RECORDS START

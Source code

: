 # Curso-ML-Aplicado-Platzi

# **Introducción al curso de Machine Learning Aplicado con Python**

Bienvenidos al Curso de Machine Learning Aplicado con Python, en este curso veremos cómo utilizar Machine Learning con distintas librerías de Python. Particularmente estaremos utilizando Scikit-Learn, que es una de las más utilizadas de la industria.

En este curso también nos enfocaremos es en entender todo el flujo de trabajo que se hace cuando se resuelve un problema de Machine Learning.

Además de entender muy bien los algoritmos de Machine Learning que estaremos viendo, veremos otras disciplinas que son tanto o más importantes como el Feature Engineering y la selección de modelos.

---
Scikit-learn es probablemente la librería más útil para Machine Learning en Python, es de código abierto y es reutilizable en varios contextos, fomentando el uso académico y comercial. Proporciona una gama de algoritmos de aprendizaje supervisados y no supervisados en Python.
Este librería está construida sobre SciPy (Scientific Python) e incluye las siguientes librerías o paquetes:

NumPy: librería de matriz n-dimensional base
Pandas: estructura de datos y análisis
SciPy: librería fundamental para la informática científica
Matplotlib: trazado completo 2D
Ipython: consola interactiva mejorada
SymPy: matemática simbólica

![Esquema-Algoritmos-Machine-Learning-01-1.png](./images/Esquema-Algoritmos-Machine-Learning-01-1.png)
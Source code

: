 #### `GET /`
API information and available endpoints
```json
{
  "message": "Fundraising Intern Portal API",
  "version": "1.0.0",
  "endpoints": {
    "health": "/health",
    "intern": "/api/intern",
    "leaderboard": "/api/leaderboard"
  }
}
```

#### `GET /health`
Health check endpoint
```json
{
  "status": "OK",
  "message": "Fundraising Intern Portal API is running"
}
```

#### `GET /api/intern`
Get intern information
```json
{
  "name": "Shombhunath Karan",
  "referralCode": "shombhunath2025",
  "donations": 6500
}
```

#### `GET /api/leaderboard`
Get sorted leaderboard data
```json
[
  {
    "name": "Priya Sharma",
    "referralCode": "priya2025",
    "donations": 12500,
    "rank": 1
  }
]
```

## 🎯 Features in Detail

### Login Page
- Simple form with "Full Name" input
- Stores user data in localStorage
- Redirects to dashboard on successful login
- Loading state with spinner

RECORDS END

AIM OF THE TASK | Without altering a single word, transcribe the entries above.

WRITTEN ANSWER |
Source code

: # Curso-ML-Aplicado-Platzi

# **Introducción al curso de Machine Learning Aplicado con Python**

Bienvenidos al Curso de Machine Learning Aplicado con Python, en este curso veremos cómo utilizar Machine Learning con distintas librerías de Python. Particularmente estaremos utilizando Scikit-Learn, que es una de las más utilizadas de la industria.

En este curso también nos enfocaremos es en entender todo el flujo de trabajo que se hace cuando se resuelve un problema de Machine Learning.

Además de entender muy bien los algoritmos de Machine Learning que estaremos viendo, veremos otras disciplinas que son tanto o más importantes como el Feature Engineering y la selección de modelos.

---
Scikit-learn es probablemente la librería más útil para Machine Learning en Python, es de código abierto y es reutilizable en varios contextos, fomentando el uso académico y comercial. Proporciona una gama de algoritmos de aprendizaje supervisados y no supervisados en Python.
Este librería está construida sobre SciPy (Scientific Python) e incluye las siguientes librerías o paquetes:

NumPy: librería de matriz n-dimensional base
Pandas: estructura de datos y análisis
SciPy: librería fundamental para la informática científica
Matplotlib: trazado completo 2D
Ipython: consola interactiva mejorada
SymPy: matemática simbólica

![Esquema-Algoritmos-Machine-Learning-01-1.png](./images/Esquema-Algoritmos-Machine-Learning-01-1.png)
Source code

: #### `GET /`
API information and available endpoints
```json
{
  "message": "Fundraising Intern Portal API",
  "version": "1.0.0",
  "endpoints": {
    "health": "/health",
    "intern": "/api/intern",
    "leaderboard": "/api/leaderboard"
  }
}
```

#### `GET /health`
Health check endpoint
```json
{
  "status": "OK",
  "message": "Fundraising Intern Portal API is running"
}
```

#### `GET /api/intern`
Get intern information
```json
{
  "name": "Shombhunath Karan",
  "referralCode": "shombhunath2025",
  "donations": 6500
}
```

#### `GET /api/leaderboard`
Get sorted leaderboard data
```json
[
  {
    "name": "Priya Sharma",
    "referralCode": "priya2025",
    "donations": 12500,
    "rank": 1
  }
]
```

## 🎯 Features in Detail

### Login Page
- Simple form with "Full Name" input
- Stores user data in localStorage
- Redirects to dashboard on successful login
- Loading state with spinner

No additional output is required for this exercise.